Site crashed - what are my options

I have an install of 2.5.0.beta4.
It was going to be upgraded but it in the process it broke and my site no longer loads.
I have all the files and db etc. It was via a docker on Ubuntu 16.
What are my options to fix this?
I have no idea when it comes to shell, so I will have to get someone to do it for me but I need to know without shooting in the dark, what I should be looking to do.
Any help appreciated.

Can you provide some additional details, is the container loading (docker ps)? Any error messages/logs that might point the way? Are you self-hosting or on some third party host?

2 Likes

Hi Mike, thank you for replying here’s what I get.
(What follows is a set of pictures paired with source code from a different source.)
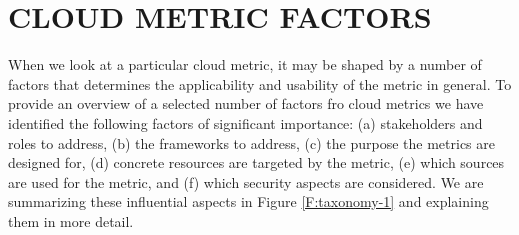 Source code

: \documentclass{sig-alternate-05-2015}
\begin{document}
\section{CLOUD METRIC FACTORS} \label {S:factors}

When we look at a particular cloud metric, it may be shaped by a number of factors that determines the applicability and usability of the metric in general. To provide an overview of a selected number of factors fro cloud metrics we have identified the following factors of significant importance: (a) stakeholders and roles to address, (b) the frameworks to address, (c) the purpose the metrics are designed for, (d) concrete resources are targeted by the metric, (e) which sources are used for the metric, and (f) which security aspects are considered. We are summarizing these influential aspects in Figure \ref{F:taxonomy-1} and explaining them in more detail.
\end{document}
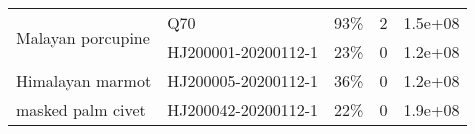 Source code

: \begin{tabular}{llrrr}
\cline{1-5}
\multirow{2}{*}{Malayan porcupine} & Q70 &                                       93\% &                        2 &                   1.5e+08 \\
                  & HJ200001-20200112-1 &                                       23\% &                        0 &                   1.2e+08 \\
\cline{1-5}
Himalayan marmot & HJ200005-20200112-1 &                                       36\% &                        0 &                   1.2e+08 \\
masked palm civet & HJ200042-20200112-1 &                                       22\% &                        0 &                   1.9e+08 \\
\bottomrule
\end{tabular}
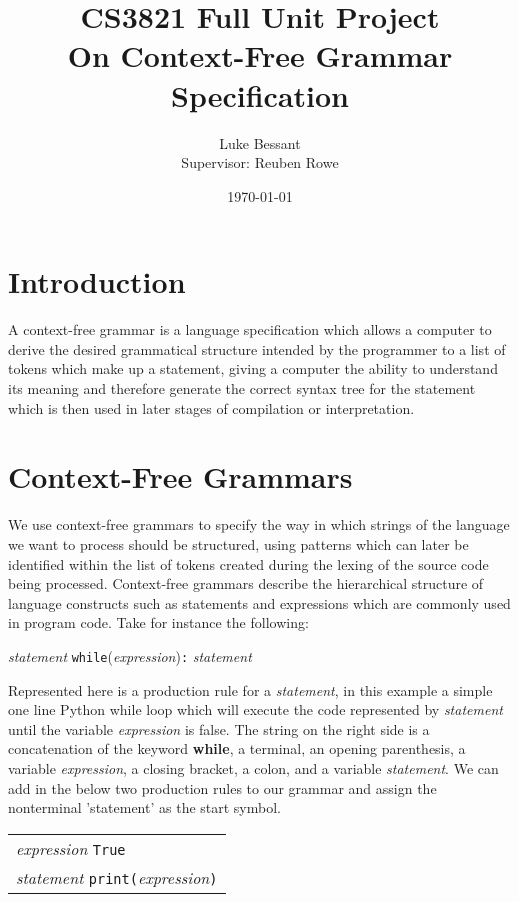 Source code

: \documentclass[a4paper, 11pt]{article}
\title{\textbf{CS3821 Full Unit Project}\\On Context-Free Grammar Specification}
\author{Luke Bessant\\Supervisor: Reuben Rowe}
\date{\today}
\begin{document}
\maketitle
\thispagestyle{title}
\newpage

\tableofcontents
\newpage

\section{Introduction}
A context-free grammar is a language specification which allows a computer to derive the desired grammatical structure intended by the programmer to a list of tokens which make up a statement, giving a computer the ability to understand its meaning and therefore generate the correct syntax tree for the statement which is then used in later stages of compilation or interpretation.

\section{Context-Free Grammars}
We use context-free grammars to specify the way in which strings of the language we want to process should be structured, using patterns which can later be identified within the list of tokens created during the lexing of the source code being processed. Context-free grammars describe the hierarchical structure of language constructs such as statements and expressions which are commonly used in program code. Take for instance the following:

\begin{center}
	\textit{statement} \textbf{\textrightarrow} \texttt{while}(\textit{expression})\texttt{:} \textit{statement}
\end{center}

Represented here is a production rule for a \textit{statement}, in this example a simple one line Python while loop which will execute the code represented by \textit{statement} until the variable \textit{expression} is false. The string on the right side is a concatenation of the keyword \textbf{while}, a terminal, an opening parenthesis, a variable \textit{expression}, a closing bracket, a colon, and a variable \textit{statement}. We can add in the below two production rules to our grammar and assign the nonterminal 'statement' as the start symbol.

\begin{center}
	\begin{tabular}{l}
		\textit{expression} \textbf{\textrightarrow} \texttt{True} \\
		\textit{statement} \textbf{\textrightarrow} \texttt{print(}\textit{expression}\texttt{)}
	\end{tabular}
\end{center}
\end{document}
When I run ./discourse-docto I get this error:

+ /usr/bin/docker run --shm-size=512m -d --restart=always -e LANG=en_US.UTF-8 -e RAILS_ENV=production -e UNICORN_WORKERS=2 -e UNICORN_SIDEKIQS=1 -e RUBY_GLOBAL_METHOD_CACHE_SIZE=131072 -e 
RUBY_GC_HEAP_GROWTH_MAX_SLOTS=40000 -e 
RUBY_GC_HEAP_INIT_SLOTS=400000 -e 
RUBY_GC_HEAP_OLDOBJECT_LIMIT_FACTOR=1.5 -e 
DISCOURSE_DB_SOCKET=/var/run/postgresql -e 
DISCOURSE_DB_HOST= -e 
DISCOURSE_DB_PORT= -e 
LETSENCRYPT_DIR=/shared/letsencrypt -e 
DISCOURSE_FORCE_HTTPS=true -e 
DISCOURSE_HOSTNAME=discuss.domain -e 
DISCOURSE_DEVELOPER_EMAILS=info@domain -e 
DISCOURSE_SMTP_ADDRESS=mail3.domain -e 
DISCOURSE_SMTP_PORT=587 -e 
DISCOURSE_SMTP_USER_NAME=xxx@domain -e 
DISCOURSE_SMTP_PASSWORD=xxx -e 
LETSENCRYPT_ACCOUNT_EMAIL=info@domain -h 
Ubuntu-1804-bionic-64-minimal-app -e 
DOCKER_HOST_IP=172.17.0.1 --name app -t -p 80:80 -p 443:443 -v /var/discourse/shared/standalone:/shared -v /var/discourse/shared/standalone/log/var-log:/var/log --mac-address 02:8d:5a:f6:a3:11 local_discourse/app /sbin/boot

Unable to find image 'local_discourse/app:latest' locally
docker: Error response from daemon: pull access denied for local_discourse/app, repository does not exist or may require 'docker login': denied: requested access to the resource is denied.
See 'docker run --help'.
Failed to restart the container.

Same error when I try to run /launcher rebuild app
docker is newest version

also I see this error in doctor log:

FAILED
--------------------
Pups::ExecError: cd /var/www/discourse && find /var/www/discourse ! -user discourse -exec chown discourse {} \+ failed with return #<Process::Status: pid 1929 exit 1>
Location of failure: /usr/local/lib/ruby/gems/3.2.0/gems/pups-1.1.1/lib/pups/exec_command.rb:117:in `spawn'
exec failed with the params {"cd"=>"$home", "hook"=>"web", "cmd"=>["gem install bundler --conservative -v $(awk '/BUNDLED WITH/ { getline; gsub(/ /,\"\"); print $0 }' Gemfile.lock)", "find $home ! -user discourse -exec chown discourse {} \\+"]}
bootstrap failed with exit code 1
** FAILED TO BOOTSTRAP ** please scroll up and look for earlier error messages, there may be more than one.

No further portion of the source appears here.